MARK YOUR CALENDARS … ANOTHER YEAR WITHOUT REAL REFORM IS UPON US
|| By FITSNEWS || This website has railed for years against South Carolina’s “Sales Tax Holiday.”
It’s not that we oppose tax relief … far from it … what we object to is the gimmicky nature of this temporary “cut,” and the fact state lawmakers continue to tout it as some meaningful boost to the consumer economy.
“Our state is substituting the appearance of tax relief for the real thing – and getting away with it because our people are too dumb to know the difference,” we wrote in one of our prior pieces.
Harsh, but true.
For the past sixteen years, Palmetto State taxpayers have saved (collectively) a few million dollars a year on specific items exempted from state and local sales taxes. Again … for one weekend (out of fifty-two).
This “holiday” will go into effect again at 12:01 a.m. EDT on Friday, August 7, 2015 – and run through Sunday, August 9 at midnight.
Certain items – clothing, shoes, book bags, school supplies, computers and printers, to name just a few – will be exempt from the state’s sales tax during that period. If you want to get in the weeds on what is and isn’t exempt, the S.C. Department of Revenue has you covered (.pdf HERE).
Again … we have no problem with the savings provided during this holiday, our problem is with the anti-competitive tax climate that exists in our low-income, small-workforce state. Which this holiday totally glosses over.
Of the forty-five states which assess a sales tax, South Carolina’s combined state and local average of 7.19 percent (according to 2014 data) ranked No. 17 nationally. However, several of the states with higher sales tax rates (Nevada, Tennessee, Texas and Washington State, to name a few) don’t assess an income tax.
More to the point … whatever our state’s tax rates are, they disproportionately and adversely impact our dirt poor citizens.
South Carolina needs to provide broad-based individual income tax relief – which will not only assist individual taxpayers but also small businesses, partnerships and sole proprietorships (which create the vast majority of jobs in the Palmetto State).
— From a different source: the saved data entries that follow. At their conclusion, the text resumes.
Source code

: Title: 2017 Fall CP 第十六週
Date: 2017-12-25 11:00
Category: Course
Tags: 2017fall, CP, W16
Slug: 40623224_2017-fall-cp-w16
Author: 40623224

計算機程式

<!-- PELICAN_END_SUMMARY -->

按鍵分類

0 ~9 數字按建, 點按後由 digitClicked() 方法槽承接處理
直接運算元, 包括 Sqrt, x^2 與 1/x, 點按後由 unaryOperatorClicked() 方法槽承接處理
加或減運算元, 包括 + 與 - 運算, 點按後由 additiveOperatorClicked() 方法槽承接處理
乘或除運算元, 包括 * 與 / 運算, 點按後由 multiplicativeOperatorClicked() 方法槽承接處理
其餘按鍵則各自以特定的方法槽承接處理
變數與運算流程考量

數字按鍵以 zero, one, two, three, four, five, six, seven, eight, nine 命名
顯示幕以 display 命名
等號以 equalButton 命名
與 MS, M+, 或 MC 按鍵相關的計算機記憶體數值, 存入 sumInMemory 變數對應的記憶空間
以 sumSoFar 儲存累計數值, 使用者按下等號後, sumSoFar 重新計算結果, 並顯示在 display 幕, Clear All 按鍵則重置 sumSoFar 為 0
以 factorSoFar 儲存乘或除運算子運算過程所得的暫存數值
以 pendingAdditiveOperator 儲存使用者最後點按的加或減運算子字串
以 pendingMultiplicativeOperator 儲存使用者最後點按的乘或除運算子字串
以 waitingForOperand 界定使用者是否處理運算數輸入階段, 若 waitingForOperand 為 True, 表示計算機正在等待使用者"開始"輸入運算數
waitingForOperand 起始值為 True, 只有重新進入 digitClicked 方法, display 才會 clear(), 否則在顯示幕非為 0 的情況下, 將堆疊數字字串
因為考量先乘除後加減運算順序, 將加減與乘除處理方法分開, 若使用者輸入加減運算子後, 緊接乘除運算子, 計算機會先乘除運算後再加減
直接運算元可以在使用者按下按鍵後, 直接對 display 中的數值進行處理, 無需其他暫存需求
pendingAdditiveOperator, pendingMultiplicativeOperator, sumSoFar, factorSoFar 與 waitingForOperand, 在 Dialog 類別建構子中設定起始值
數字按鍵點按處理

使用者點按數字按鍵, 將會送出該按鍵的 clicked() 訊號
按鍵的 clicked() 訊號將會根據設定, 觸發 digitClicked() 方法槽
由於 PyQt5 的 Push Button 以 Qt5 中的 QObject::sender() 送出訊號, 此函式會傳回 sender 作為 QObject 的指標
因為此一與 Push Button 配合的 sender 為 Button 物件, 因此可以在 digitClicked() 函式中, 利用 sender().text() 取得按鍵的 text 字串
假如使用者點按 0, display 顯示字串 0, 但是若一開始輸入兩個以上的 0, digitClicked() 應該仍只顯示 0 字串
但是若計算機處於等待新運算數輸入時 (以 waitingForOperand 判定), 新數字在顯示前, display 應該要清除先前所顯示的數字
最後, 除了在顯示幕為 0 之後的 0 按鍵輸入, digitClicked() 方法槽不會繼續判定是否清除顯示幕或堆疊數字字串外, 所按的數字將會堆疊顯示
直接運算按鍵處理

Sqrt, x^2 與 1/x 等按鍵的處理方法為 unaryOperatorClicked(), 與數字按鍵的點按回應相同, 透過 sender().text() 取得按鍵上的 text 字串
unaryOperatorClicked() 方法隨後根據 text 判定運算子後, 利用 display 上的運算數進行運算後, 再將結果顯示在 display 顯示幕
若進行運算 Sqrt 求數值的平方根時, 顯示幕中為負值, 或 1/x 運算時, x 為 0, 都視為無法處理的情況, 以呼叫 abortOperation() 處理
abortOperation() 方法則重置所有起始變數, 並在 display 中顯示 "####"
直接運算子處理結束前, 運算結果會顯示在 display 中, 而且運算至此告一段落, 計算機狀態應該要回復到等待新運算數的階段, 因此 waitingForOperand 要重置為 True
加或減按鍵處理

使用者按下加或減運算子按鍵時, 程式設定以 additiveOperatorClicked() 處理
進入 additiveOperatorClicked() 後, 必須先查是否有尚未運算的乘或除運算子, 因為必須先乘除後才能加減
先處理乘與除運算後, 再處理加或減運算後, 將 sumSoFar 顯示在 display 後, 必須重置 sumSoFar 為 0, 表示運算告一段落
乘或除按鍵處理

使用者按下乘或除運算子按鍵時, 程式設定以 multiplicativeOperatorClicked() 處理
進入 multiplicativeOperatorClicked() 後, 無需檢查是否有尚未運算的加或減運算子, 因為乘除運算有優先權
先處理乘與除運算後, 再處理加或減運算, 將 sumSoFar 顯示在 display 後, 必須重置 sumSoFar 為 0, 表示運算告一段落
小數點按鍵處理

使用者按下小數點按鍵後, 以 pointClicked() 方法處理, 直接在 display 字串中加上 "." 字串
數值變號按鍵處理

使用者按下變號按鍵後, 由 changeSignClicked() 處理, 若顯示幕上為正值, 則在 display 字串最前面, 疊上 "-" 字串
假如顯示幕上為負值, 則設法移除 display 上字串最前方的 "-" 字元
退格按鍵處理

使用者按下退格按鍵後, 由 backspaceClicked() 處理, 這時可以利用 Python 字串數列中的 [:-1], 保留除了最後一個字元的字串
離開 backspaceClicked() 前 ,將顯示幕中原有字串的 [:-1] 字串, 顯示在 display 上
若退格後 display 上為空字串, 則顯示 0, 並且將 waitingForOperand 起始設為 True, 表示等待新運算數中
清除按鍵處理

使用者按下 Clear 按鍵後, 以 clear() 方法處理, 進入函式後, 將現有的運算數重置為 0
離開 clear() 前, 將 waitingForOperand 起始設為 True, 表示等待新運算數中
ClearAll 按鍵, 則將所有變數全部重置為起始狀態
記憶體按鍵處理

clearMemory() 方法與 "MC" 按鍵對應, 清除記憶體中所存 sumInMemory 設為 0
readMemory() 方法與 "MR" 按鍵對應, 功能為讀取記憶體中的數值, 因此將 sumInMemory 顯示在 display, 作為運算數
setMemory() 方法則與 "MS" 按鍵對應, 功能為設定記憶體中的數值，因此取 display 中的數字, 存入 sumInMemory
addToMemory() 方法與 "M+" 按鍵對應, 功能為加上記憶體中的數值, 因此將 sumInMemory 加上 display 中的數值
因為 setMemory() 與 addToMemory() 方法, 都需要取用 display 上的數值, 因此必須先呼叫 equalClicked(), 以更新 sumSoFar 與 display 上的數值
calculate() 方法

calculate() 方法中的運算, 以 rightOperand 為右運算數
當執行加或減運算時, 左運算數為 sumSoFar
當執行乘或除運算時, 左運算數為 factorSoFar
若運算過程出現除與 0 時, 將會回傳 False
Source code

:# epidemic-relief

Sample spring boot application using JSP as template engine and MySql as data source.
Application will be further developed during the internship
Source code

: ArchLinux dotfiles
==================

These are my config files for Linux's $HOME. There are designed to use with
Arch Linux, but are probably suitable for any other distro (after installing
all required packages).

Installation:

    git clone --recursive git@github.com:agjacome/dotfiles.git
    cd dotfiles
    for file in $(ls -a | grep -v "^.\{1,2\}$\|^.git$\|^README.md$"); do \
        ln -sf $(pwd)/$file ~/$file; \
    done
Corporate tax cuts are fine, but the big corporations in South Carolina are already paying no taxes. In fact they’re taking our money in the form of government-subsidized incentives. Have such market-distorting subsidies improved our economy?
No. Our state’s workforce is the nation’s sixth-smallest and our citizens income levels are seventh-lowest.
Bottom line? Our state’s consumer economy will never be empowered unless we enact real tax relief, not the same old gimmicks.